2) Our control over the robots must be fine grained enough to allow easy manipulation.

The easy way to do this is to create a harness that detects actual movement, similar to current virtual reality systems. If you turn your head, the robot turns with you. If you move your arms, the robot's arms mirror the movement. The harness would have to capture a wide variety of body movements, so an even better method is to use a motion capture system like is done for computer animation on the big screen. All you would do is wear a suit with infrared reflectors all over it and a camera system that captures the position of the reflectors in real time and translates that into the robot's body movements. Of course, you'd still need something fancy to allow you to walk in place. Anyway, this would allow people to still get their exercise since they would actually be moving.

The film poses a much more difficult method, which is to control the robot with the mind. The "driver" sits still with a type of helmet that detects and interprets brainwaves and translates that into control commands. This is why the people need to continually exercise to keep from atrophying. Personally, I think that such technology is a long way off and perhaps not even possible. I think the only feasible way would be to train the machine by having it record signals it reads with actual movements you perform. Then duplicate those movements in the avatar upon detection of the same signals. Many brain studies show that when you think about moving your arm, the part of the brain that lights up when you actually do move your arm shows activity. Could we get the level of control required just by thinking? Maybe with practice, but then would your brain get confused about what it is controlling - your real body or your surrogate body?

3) We must be able to continuously control the robots from a remote location.

If you think dropped calls on your cell phone is annoying, how about losing control of your surrogate body due to bad coverage? It's probably not a huge leap to imagine something akin to a cellular grid that beams signals to nearby avatar robots, and has enough redundancy to be at least as reliable as the internet.

4) The robots must look and behave close enough to actual real human beings.

This requirement is really to enable one of the premises of the film, which is that a majority of the world's population choose to live vicariously through their surrogate robot rather than on their own. It's one thing to see a robot walking about once in a while, but if most of the people I interact with are behind their surrogates, then they had better well look human enough that I don't feel like I'm on another planet. This holds true even when I myself am using my surrogate. Of course, that does not mean you can't design your surrogate to be quite a bit stronger and more durable than a normal human, and that is illustrated in the film as well.

In addition to these technological advances, we would also need a social change that has everyone in a particular geographic area agree to interact via surrogate. The reason is that since a surrogate cannot feel pain, or even send pain signals back to its host (who would want that?), then a person using a surrogate could in fact use it as a weapon and hurt real people. Even with law enforcement available, I don't think most people would feel safe around surrogates unless they were safe behind their own mask.
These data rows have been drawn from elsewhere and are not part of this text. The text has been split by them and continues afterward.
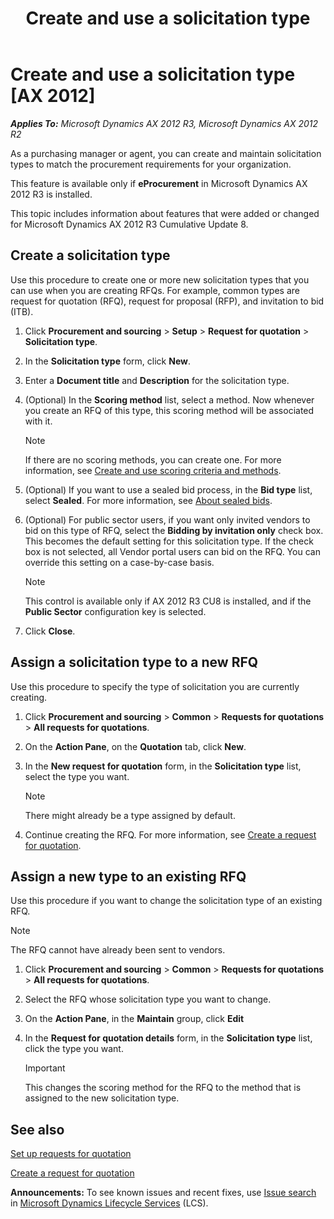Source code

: ﻿---
title: Create and use a solicitation type
TOCTitle: Create and use a solicitation type
ms:assetid: 010b066e-f9f1-4739-8479-8614fc2b671c
ms:mtpsurl: https://technet.microsoft.com/en-us/library/Dn621047(v=AX.60)
ms:contentKeyID: 62200029
ms.date: 11/14/2014
mtps_version: v=AX.60
f1_keywords:
- type
- types
- procurement
- PurchRFQCaseTableListPage
- Forms.PurchRFQSolicitationType
- solicitation
- solicitation type
- solicitation types
- solicitations
---

# Create and use a solicitation type [AX 2012]


_**Applies To:** Microsoft Dynamics AX 2012 R3, Microsoft Dynamics AX 2012 R2_

As a purchasing manager or agent, you can create and maintain solicitation types to match the procurement requirements for your organization.

This feature is available only if **eProcurement** in Microsoft Dynamics AX 2012 R3 is installed.

This topic includes information about features that were added or changed for Microsoft Dynamics AX 2012 R3 Cumulative Update 8.

## Create a solicitation type

Use this procedure to create one or more new solicitation types that you can use when you are creating RFQs. For example, common types are request for quotation (RFQ), request for proposal (RFP), and invitation to bid (ITB).

1.  Click **Procurement and sourcing** \> **Setup** \> **Request for quotation** \> **Solicitation type**.

2.  In the **Solicitation type** form, click **New**.

3.  Enter a **Document title** and **Description** for the solicitation type.

4.  (Optional) In the **Scoring method** list, select a method. Now whenever you create an RFQ of this type, this scoring method will be associated with it.
    

    > [!NOTE]
    > <P>If there are no scoring methods, you can create one. For more information, see <A href="create-and-use-scoring-criteria-and-methods.md">Create and use scoring criteria and methods</A>.</P>



5.  (Optional) If you want to use a sealed bid process, in the **Bid type** list, select **Sealed**. For more information, see [About sealed bids](about-sealed-bids.md).

6.  (Optional) For public sector users, if you want only invited vendors to bid on this type of RFQ, select the **Bidding by invitation only** check box. This becomes the default setting for this solicitation type. If the check box is not selected, all Vendor portal users can bid on the RFQ. You can override this setting on a case-by-case basis.
    

    > [!NOTE]
    > <P>This control is available only if AX 2012 R3 CU8 is installed, and if the <STRONG>Public Sector</STRONG> configuration key is selected.</P>



7.  Click **Close**.

## Assign a solicitation type to a new RFQ

Use this procedure to specify the type of solicitation you are currently creating.

1.  Click **Procurement and sourcing** \> **Common** \> **Requests for quotations** \> **All requests for quotations**.

2.  On the **Action Pane**, on the **Quotation** tab, click **New**.

3.  In the **New request for quotation** form, in the **Solicitation type** list, select the type you want.
    

    > [!NOTE]
    > <P>There might already be a type assigned by default.</P>



4.  Continue creating the RFQ. For more information, see [Create a request for quotation](create-a-request-for-quotation.md).

## Assign a new type to an existing RFQ

Use this procedure if you want to change the solicitation type of an existing RFQ.


> [!NOTE]
> <P>The RFQ cannot have already been sent to vendors.</P>



1.  Click **Procurement and sourcing** \> **Common** \> **Requests for quotations** \> **All requests for quotations**.

2.  Select the RFQ whose solicitation type you want to change.

3.  On the **Action Pane**, in the **Maintain** group, click **Edit**

4.  In the **Request for quotation details** form, in the **Solicitation type** list, click the type you want.
    

    > [!IMPORTANT]
    > <P>This changes the scoring method for the RFQ to the method that is assigned to the new solicitation type.</P>



## See also

[Set up requests for quotation](set-up-requests-for-quotation.md)

[Create a request for quotation](create-a-request-for-quotation.md)

  
**Announcements:** To see known issues and recent fixes, use [Issue search](http://go.microsoft.com/fwlink/?linkid=389258) in [Microsoft Dynamics Lifecycle Services](http://go.microsoft.com/fwlink/?linkid=306505) (LCS).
So in the film this is correctly handled by having no-surrogate zones so that people who don't want to use surrogates can live in peace.

But there are a number of things that you could not do with a surrogate. People still need to eat, and they will want to eat with friends. Since the robots do not need food, indeed cannot eat it, people will still want to meet in no-surrogate zones for dinner, parties, etc. In the film, I think it is assumed that people just don't go out for those things anymore, which seems unlikely. Using a surrogate, you would most likely lose your sense of smell, temperature, and pressure. What about sex? In the opening scene, it shows these dance club-like places where people meet and have sex with random strangers via their surrogates, but there is a serious problem with that. If the surrogate cannot send pain signals back to its host, then that implies it does not send pleasure signals back either. Even if such feedback was possible, how could you separate your partner's influence from that of the machine's interpretation of it? Ultimately, what is happening is two people are imagining having sex with the help of an intermediary technology, and that is pretty much equivalent to what is sometimes referred to today as cybersex. Would it happen? Sure, but it could not replace the real thing. People might use surrogates as a safe method of getting to know a new dating partner, but eventually they will want to interact in real life. The film doesn't really explore this except to show that married couples, since they live in the same house, can still take off their masks with each other.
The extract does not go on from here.